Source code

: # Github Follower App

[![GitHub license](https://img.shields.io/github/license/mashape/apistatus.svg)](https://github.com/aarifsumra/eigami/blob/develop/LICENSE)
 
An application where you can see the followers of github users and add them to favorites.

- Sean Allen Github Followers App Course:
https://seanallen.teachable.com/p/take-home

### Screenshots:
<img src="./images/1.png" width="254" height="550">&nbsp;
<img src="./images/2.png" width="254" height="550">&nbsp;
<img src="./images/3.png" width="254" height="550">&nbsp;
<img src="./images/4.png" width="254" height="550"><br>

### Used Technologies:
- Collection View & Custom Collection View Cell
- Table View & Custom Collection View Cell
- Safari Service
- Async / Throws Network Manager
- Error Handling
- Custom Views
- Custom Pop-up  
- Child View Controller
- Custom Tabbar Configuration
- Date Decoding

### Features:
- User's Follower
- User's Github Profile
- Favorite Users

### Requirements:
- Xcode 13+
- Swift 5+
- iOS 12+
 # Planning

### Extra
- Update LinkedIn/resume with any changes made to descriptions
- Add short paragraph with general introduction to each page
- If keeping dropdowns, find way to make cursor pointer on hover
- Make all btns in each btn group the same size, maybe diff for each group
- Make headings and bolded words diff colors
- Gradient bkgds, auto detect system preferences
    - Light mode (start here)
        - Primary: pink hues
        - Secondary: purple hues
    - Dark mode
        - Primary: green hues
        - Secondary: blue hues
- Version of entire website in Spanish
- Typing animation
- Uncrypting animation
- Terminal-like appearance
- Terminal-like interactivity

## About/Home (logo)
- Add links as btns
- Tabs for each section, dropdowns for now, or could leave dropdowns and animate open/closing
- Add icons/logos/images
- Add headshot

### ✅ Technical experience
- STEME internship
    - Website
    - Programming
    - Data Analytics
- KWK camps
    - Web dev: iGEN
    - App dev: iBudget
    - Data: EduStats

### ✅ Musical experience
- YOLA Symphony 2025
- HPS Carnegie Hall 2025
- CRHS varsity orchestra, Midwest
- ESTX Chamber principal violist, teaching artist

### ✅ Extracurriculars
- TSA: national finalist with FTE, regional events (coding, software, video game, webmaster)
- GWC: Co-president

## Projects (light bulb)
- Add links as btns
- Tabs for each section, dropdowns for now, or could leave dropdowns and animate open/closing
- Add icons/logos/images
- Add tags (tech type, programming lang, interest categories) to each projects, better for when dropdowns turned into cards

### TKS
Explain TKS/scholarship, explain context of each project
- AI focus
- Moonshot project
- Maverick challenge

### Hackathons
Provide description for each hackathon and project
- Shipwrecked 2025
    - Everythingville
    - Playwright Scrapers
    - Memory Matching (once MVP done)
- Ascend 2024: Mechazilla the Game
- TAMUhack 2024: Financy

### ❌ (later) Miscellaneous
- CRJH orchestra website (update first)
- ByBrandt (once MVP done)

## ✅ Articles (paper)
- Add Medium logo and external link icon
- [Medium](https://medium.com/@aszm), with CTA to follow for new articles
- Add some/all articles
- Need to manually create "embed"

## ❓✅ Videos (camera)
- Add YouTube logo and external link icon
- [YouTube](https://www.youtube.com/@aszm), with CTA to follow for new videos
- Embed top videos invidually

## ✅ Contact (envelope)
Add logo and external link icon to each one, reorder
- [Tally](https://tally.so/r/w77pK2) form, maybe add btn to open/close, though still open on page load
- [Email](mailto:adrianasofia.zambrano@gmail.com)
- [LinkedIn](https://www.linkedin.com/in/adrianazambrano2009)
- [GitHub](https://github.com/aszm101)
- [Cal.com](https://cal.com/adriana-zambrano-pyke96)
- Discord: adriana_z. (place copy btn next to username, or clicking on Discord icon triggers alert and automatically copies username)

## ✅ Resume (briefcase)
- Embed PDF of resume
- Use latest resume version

> **Task directions**
Please return the lines above that run from the line containing "- Programming" to the line containing "- [YouTube](https://www.youtube.com/@aszm), with", inclusive, exactly and with no other lines.

> **Written answer**
    - Programming
    - Data Analytics
- KWK camps
    - Web dev: iGEN
    - App dev: iBudget
    - Data: EduStats

### ✅ Musical experience
- YOLA Symphony 2025
- HPS Carnegie Hall 2025
- CRHS varsity orchestra, Midwest
- ESTX Chamber principal violist, teaching artist

### ✅ Extracurriculars
- TSA: national finalist with FTE, regional events (coding, software, video game, webmaster)
- GWC: Co-president

## Projects (light bulb)
- Add links as btns
- Tabs for each section, dropdowns for now, or could leave dropdowns and animate open/closing
- Add icons/logos/images
- Add tags (tech type, programming lang, interest categories) to each projects, better for when dropdowns turned into cards

### TKS
Explain TKS/scholarship, explain context of each project
- AI focus
- Moonshot project
- Maverick challenge

### Hackathons
Provide description for each hackathon and project
- Shipwrecked 2025
    - Everythingville
    - Playwright Scrapers
    - Memory Matching (once MVP done)
- Ascend 2024: Mechazilla the Game
- TAMUhack 2024: Financy

### ❌ (later) Miscellaneous
- CRJH orchestra website (update first)
- ByBrandt (once MVP done)

## ✅ Articles (paper)
- Add Medium logo and external link icon
- [Medium](https://medium.com/@aszm), with CTA to follow for new articles
- Add some/all articles
- Need to manually create "embed"

## ❓✅ Videos (camera)
- Add YouTube logo and external link icon
- [YouTube](https://www.youtube.com/@aszm), with CTA to follow for new videos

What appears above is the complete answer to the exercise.